To see only one of the data:

In [None]:
for data in train_set:
    print(data)
    break

---
You can see that one data is a dictionary with all the properties we have, as tensors.  

To see it more clearly, run this:

In [None]:
data.keys()

## Preprocessing for training

Before the training, we need to label that data so that TensorFlow knows that we want to train. The following code block labels the "U0" as the training target
and batches the dataset. Make sure you know what it does, later you can reuse the code to select other properties to train.

In [None]:
def label_data(data):
    x = data
    y = data['U0']
    return x, y

train = train_set.apply(sparse_batch(30)).map(label_data)
vali = vali_set.apply(sparse_batch(30)).map(label_data)

## Defining an atomic neural network

### PiNet

PiNet is the GCNN architectures implemented in PiNN. Its structure is controlled by the
four neural networks, each aiming for different purposes. 

- PI Layers transforms the atomic properties of a pair to a pairwise interaction
- II Layers transforms pairwise interactions to pairwise interactions
- PP Layers transforms atom-wise properties to atom-wise properties
- Output Layers performs the actual prediction

![image.png](https://github.com/yqshao/PiNNLab/raw/master/resources/pinet.png)

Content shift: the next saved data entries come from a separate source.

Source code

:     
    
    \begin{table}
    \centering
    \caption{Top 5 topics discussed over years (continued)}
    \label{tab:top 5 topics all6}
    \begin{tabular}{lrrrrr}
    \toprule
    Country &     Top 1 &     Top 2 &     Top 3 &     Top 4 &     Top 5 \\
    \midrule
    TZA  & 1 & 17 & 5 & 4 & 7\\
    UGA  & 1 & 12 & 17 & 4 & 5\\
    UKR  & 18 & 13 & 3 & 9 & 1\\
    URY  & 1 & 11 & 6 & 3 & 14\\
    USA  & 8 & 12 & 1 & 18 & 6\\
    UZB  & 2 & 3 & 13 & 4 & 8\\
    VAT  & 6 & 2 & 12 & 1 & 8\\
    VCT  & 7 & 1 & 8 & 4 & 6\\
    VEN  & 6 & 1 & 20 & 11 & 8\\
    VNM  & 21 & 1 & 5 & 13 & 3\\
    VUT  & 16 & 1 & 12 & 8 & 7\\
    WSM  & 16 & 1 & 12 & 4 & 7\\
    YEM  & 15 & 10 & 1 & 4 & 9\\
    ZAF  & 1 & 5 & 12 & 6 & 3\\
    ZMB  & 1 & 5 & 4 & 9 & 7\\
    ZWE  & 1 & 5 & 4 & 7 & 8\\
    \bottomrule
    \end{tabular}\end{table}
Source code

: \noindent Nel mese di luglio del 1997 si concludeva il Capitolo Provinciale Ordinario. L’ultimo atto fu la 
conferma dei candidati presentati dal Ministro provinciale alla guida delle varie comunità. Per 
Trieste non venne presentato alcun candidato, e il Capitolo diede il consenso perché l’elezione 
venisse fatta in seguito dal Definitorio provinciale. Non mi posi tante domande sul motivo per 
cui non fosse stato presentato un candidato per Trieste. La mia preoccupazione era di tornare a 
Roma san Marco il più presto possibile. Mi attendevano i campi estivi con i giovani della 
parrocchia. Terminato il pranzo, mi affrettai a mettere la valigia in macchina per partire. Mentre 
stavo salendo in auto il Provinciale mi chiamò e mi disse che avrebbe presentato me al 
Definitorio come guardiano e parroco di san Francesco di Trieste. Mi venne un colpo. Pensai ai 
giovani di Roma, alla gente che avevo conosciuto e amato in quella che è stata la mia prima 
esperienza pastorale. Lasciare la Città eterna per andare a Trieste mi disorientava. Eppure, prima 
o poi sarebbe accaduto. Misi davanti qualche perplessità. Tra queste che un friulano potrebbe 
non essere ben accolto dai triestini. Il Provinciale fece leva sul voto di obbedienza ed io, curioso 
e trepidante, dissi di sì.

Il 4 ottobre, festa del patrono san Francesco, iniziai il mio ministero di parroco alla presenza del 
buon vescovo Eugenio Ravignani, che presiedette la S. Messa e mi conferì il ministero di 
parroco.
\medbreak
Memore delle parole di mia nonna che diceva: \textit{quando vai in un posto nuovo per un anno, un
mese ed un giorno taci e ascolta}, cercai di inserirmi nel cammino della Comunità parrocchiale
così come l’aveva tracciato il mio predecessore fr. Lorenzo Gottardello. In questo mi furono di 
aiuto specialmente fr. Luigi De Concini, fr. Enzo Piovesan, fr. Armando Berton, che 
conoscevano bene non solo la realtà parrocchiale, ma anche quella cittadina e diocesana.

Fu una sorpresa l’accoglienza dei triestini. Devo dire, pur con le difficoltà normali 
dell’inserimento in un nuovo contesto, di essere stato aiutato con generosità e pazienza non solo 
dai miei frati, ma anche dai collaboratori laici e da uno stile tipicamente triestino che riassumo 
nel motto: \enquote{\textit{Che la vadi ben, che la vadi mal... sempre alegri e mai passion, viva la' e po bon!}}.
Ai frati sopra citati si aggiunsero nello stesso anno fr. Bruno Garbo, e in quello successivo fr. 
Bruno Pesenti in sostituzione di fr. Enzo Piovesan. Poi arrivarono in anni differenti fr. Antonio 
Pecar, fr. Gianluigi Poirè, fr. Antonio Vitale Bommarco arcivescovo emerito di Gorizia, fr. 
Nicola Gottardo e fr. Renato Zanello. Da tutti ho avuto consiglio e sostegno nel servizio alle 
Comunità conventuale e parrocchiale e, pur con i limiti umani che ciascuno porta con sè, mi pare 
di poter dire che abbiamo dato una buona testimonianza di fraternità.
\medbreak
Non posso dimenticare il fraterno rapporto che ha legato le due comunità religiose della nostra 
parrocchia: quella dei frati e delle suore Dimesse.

The networks are defined by the structure of four feed-forward neural networks, each is specified by a 
list of hidden units.
- The `depth` parameter controls how many times this "Graph Convoluton Operation" is repeated

### The `out_pool` parameter

Recall that both BPNN and PiNet make predictions on atoms, it remains a problem how we make molecular predictions from atomic ones. Four options are available for both network:

- `'sum'`: sum over atomic predictions
- `'min'`: minimum of atomic predictions
- `'max'`: maximum of atomic predictions
- `'avg'`: average of atomic predictions

Depending on what you want to predict one may choose one of them, for example, when predicting total energies it makes sense to sum up atomic predictions, but for HOMO it might be a better idea to use `'max'`.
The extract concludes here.